Mais le rêve reprend corps et meuble à nouveau l' esprit.

L' Aiguille du Midi ( 13 août 1959 ). Las de la montagne, nous prenons une benne dans l' intention de regagner Chamonix. Quand nous arrivons à l' Aiguille du Midi, le soleil nous remet un peu de cœur au ventre. Nous changeons d' idée et décidons d' escalader demain la face SE de cette aiguille, que nous avons le loisir d' examiner en nous rendant au « Météo ». C' est le nom d' une station de recherches météorologiques qui accorde une hospitalité, combien sympathique, aux alpinistes qui désirent être sur place tôt le matin. Gaston Rébuffat s' y trouve avec une équipe de cinéastes, ce qui m' arrange fort, car il est l' auteur de la voie que nous voulons tenter et dont j' ai oublié la description. Ayant obtenu les renseignements désirés, nous prenons un agréable repos.

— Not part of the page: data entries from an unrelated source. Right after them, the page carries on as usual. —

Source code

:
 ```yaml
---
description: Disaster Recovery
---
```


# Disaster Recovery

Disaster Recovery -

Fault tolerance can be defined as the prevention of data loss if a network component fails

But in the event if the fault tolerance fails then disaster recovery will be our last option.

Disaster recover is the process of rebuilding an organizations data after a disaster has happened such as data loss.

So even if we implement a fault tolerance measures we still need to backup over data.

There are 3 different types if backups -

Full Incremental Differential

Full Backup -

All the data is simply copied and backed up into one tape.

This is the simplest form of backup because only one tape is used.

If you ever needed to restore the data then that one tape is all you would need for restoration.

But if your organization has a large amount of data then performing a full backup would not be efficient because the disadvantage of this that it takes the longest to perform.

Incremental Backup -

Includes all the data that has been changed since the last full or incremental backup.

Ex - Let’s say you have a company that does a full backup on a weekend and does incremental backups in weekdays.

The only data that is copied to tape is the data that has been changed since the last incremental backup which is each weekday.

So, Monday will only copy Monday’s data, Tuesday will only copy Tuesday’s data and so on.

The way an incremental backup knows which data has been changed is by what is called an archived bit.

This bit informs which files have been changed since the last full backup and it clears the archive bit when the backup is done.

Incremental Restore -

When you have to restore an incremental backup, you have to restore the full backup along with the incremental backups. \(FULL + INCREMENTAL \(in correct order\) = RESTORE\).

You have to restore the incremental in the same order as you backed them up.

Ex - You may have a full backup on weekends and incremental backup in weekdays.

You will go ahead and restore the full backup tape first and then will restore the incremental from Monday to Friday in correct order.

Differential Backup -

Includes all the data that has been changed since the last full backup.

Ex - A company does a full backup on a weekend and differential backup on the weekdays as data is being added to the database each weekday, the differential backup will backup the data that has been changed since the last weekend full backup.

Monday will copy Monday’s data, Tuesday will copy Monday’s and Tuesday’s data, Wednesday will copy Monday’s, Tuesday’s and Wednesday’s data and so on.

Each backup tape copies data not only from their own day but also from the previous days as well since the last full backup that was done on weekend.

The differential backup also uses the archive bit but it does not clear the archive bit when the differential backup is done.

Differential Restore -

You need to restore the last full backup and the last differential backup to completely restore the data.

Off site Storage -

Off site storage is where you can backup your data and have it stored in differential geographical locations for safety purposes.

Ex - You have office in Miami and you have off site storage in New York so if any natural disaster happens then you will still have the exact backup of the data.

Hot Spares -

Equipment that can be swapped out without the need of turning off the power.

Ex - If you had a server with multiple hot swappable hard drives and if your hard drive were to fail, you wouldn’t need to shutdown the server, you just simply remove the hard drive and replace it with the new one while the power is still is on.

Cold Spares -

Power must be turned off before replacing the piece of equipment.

La marche d' approche est courte: une dizaine de minutes, une vraie petite balade qui établit le contact entre la face et nous. Le soleil illumine avantageusement une roche aux couleurs extraordinaires, qui se révèle parfaite pour l' escalade. Jamais je n' aurais imaginé que l' adhérence puisse être aussi excellente.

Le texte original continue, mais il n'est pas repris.